Invasive vs Non-Invasive Blood Pressure Readings in the HEMS Environment: A Prospective Comparative Study

Mr Christopher Marlow1,2, Dr Alexander Jones1, Dr Benjamin Meadley2, Dr Alexander Olaussen2

1SA Ambulance Service, Adelaide, Australia, 2Monash University, Melbourne, Australia

Abstract:

Introduction: HEMS patients require accurate and precise monitoring. Non-invasive blood pressure (NIBP) provides an easy and low-harm means of monitoring BP. Invasive arterial blood pressure (IABP) remains the “gold standard” for accurate, beat-to-beat monitoring but is associated with risks. The effects of motion and vibration may make NIBP less accurate. This study aimed to compare IABP and NIBP monitoring during helicopter transport. We hypothesised that the mean difference between systolic NIBP and IABP measurements would be greater than a clinically significant 5mmHg both on the ground and in the air. We also hypothesised that the mean difference between NIBP and IABP MAPs would be smaller than 5mmHg both on the ground and in the air.
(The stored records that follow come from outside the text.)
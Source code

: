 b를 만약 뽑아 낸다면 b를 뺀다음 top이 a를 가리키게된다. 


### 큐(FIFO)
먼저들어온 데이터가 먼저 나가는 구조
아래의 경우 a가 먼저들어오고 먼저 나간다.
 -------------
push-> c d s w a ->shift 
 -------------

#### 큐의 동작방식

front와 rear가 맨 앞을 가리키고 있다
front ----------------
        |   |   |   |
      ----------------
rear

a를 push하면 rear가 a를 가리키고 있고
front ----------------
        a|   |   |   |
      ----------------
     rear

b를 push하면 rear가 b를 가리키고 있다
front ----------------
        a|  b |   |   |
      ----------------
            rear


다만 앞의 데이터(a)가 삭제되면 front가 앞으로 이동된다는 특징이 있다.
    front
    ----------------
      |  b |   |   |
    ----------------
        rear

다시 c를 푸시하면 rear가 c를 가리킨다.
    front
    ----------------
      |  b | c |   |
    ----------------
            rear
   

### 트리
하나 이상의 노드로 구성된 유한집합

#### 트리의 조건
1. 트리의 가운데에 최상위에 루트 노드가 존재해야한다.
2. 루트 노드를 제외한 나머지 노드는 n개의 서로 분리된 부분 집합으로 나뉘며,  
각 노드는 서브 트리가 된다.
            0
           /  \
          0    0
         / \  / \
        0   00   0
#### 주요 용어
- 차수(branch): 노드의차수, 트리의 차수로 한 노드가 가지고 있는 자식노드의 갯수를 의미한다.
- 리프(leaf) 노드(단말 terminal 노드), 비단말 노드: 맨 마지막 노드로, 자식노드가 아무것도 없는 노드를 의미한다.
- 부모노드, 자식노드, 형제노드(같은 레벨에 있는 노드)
Methods: A prospective, observational study was conducted. It compared radial IABP and mid-humeral NIBP readings (Zoll X series) of adult patients transported via helicopter. (Bell 412EP).

Results: 2312 data points from 54 patients were collected. Bland Altman plots showed limits of agreement (precision) for in-flight systolic BP were -42.99mmHg to 23.72mmHg (P<0.0001): in-flight MAP were -20.35mmHg to 20.14mmHg (P=0.87); ground systolic BP were -38.09mmHg to 25.27mmHg (P<0.0001), and ground MAP were -23.68mmHg to 21.61mmHg. (P=0.12). The mean difference (bias) for systolic readings on the ground was -6.41, whereas in flight: -9.63. The mean difference for MAP readings on the ground was -1.04, whereas, in flight: -0.11. (See Figure 1).

Conclusion: NIBP measurements appear imprecise and inaccurate compared to IABP. There were no significant differences between measurements in flight and on the ground. NIBP appears to overread at low IABPs and underread at high IABPs. Systolic NIBP measurements were biased to a clinically significant degree, as well as being imprecise. MAP measurements showed an acceptable degree of average bias but were still imprecise. This data strengthens the argument for instituting IABP monitoring when accuracy is required.